Please write out only the lines from the line with "Source code" to the line with "- [ ] Create", inclusive, exactly as they stand below, without the pictures.

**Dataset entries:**

--- START ---

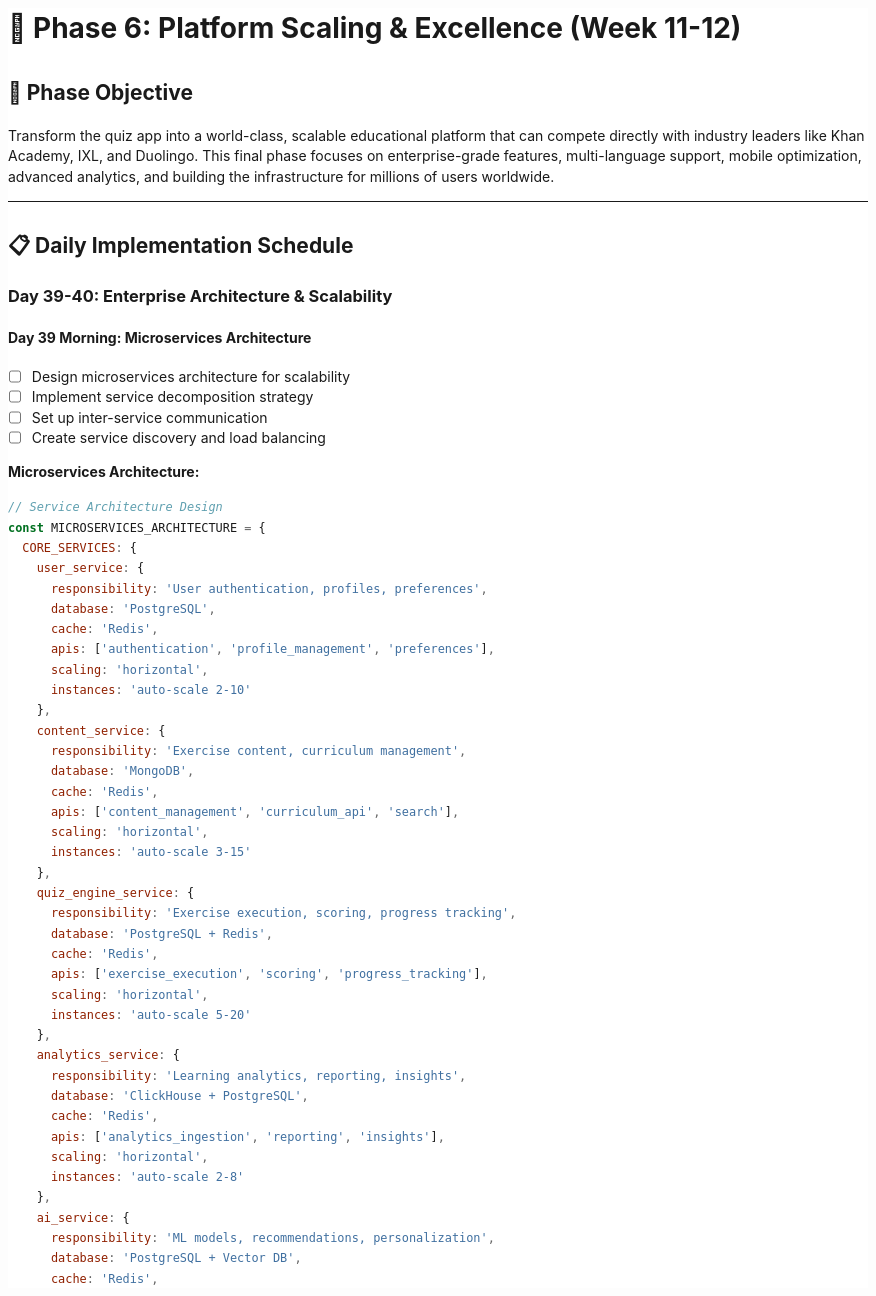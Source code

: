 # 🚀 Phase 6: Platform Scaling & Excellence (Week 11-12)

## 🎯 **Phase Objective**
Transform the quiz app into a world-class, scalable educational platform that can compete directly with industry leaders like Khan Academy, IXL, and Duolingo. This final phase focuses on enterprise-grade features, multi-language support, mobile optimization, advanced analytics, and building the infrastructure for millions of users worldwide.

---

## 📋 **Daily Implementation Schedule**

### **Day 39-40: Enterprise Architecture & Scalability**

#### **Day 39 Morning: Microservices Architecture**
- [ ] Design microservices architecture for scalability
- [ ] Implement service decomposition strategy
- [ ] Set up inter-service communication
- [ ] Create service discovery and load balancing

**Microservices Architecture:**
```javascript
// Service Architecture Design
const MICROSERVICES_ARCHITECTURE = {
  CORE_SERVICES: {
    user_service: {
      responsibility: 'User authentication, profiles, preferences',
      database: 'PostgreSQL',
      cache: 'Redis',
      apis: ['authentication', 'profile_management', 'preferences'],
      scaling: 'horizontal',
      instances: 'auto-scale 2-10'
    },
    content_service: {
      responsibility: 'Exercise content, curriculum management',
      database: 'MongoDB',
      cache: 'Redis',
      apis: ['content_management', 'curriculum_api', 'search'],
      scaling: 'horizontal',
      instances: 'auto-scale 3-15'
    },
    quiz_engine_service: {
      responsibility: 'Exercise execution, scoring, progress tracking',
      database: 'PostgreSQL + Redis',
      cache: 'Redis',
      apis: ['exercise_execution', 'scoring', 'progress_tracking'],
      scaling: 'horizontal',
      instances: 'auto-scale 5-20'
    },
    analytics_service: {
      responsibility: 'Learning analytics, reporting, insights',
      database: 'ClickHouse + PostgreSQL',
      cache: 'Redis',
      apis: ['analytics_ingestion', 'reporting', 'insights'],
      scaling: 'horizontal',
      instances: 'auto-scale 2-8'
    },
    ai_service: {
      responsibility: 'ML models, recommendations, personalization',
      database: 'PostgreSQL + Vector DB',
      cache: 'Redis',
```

--- END ---
--- START ---

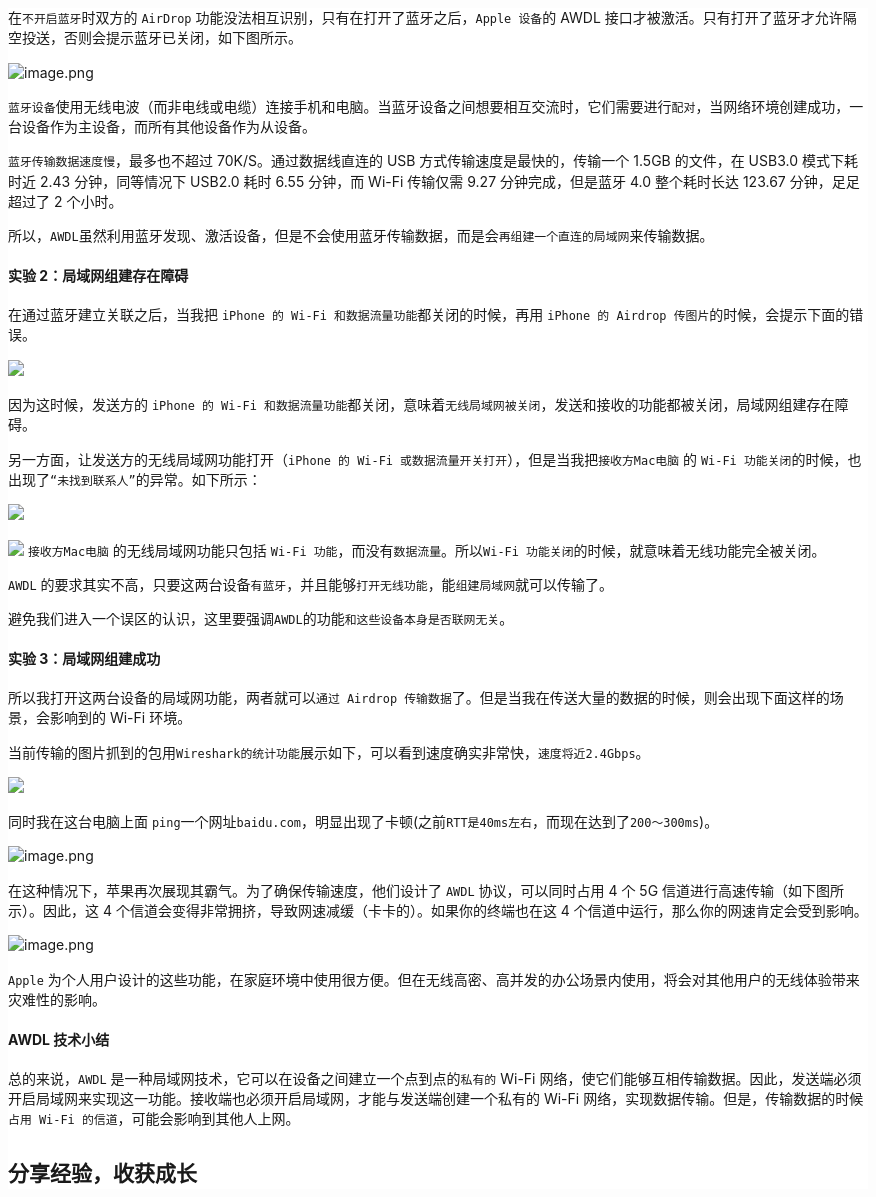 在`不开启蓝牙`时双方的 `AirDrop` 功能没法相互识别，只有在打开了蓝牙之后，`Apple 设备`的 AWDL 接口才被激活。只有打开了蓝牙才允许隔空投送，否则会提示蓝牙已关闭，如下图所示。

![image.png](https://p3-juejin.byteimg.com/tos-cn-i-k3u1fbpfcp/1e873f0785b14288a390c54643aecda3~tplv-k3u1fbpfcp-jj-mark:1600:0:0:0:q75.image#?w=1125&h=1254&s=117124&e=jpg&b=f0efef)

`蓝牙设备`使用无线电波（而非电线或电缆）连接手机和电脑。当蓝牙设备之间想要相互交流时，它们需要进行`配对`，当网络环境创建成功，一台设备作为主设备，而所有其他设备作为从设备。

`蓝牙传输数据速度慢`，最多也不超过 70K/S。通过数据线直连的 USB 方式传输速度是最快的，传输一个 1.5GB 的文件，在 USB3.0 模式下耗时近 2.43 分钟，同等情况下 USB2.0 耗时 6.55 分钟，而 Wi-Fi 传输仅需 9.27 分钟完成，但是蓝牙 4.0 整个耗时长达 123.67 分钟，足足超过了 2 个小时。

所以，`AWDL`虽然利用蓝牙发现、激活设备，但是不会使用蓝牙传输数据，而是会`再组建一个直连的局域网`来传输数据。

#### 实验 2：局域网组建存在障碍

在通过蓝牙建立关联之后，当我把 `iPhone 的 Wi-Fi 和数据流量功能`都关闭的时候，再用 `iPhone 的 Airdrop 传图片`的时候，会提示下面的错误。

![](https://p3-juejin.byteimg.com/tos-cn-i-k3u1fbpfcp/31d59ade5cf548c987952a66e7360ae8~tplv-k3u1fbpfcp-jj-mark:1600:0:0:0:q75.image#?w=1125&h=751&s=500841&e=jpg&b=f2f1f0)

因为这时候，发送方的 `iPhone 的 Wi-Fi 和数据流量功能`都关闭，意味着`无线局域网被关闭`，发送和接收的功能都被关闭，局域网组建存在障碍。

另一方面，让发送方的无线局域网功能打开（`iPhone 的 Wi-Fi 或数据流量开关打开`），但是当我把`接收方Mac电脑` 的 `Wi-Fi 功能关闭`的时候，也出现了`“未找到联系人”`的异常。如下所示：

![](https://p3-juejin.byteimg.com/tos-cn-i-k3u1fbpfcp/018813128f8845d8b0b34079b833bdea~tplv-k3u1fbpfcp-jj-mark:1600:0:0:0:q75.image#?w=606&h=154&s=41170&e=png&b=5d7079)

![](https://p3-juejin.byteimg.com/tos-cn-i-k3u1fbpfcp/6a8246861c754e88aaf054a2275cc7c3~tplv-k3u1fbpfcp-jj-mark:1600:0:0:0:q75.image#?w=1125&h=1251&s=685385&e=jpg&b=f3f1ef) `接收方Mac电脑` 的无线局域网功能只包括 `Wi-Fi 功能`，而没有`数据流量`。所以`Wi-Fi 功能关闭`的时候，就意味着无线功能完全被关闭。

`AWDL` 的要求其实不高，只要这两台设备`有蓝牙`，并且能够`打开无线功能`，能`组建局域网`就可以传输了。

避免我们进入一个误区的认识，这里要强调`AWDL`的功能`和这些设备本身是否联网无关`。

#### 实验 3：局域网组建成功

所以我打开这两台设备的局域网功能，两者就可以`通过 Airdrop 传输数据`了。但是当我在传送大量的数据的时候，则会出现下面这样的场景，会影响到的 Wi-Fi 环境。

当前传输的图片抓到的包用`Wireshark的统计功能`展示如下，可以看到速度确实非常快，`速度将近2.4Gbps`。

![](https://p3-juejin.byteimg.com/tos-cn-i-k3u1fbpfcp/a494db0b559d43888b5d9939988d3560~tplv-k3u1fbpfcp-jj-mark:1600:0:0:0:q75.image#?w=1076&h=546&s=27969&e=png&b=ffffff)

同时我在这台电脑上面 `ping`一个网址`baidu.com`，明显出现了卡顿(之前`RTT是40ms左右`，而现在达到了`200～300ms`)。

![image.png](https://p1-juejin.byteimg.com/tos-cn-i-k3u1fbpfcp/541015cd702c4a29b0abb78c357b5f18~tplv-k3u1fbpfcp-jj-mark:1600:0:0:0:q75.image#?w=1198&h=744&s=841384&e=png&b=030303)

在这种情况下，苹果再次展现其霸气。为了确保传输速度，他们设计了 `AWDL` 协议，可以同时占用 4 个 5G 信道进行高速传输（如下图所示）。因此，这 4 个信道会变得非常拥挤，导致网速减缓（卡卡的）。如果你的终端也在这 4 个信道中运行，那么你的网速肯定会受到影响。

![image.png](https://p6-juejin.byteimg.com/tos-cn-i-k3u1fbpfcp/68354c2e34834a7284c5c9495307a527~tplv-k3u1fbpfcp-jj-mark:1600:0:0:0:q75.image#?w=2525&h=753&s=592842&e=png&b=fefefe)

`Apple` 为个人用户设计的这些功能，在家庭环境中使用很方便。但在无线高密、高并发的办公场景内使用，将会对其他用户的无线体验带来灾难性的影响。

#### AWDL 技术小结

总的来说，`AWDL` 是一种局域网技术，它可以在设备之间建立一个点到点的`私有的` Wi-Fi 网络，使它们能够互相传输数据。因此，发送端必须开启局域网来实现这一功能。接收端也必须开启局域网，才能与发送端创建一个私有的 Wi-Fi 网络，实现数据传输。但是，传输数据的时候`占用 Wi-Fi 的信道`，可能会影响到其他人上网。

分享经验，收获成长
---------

--- END ---

**Answer space:**
Source code

: # 🚀 Phase 6: Platform Scaling & Excellence (Week 11-12)

## 🎯 **Phase Objective**
Transform the quiz app into a world-class, scalable educational platform that can compete directly with industry leaders like Khan Academy, IXL, and Duolingo. This final phase focuses on enterprise-grade features, multi-language support, mobile optimization, advanced analytics, and building the infrastructure for millions of users worldwide.

---

## 📋 **Daily Implementation Schedule**

### **Day 39-40: Enterprise Architecture & Scalability**

#### **Day 39 Morning: Microservices Architecture**
- [ ] Design microservices architecture for scalability
- [ ] Implement service decomposition strategy
- [ ] Set up inter-service communication
- [ ] Create service discovery and load balancing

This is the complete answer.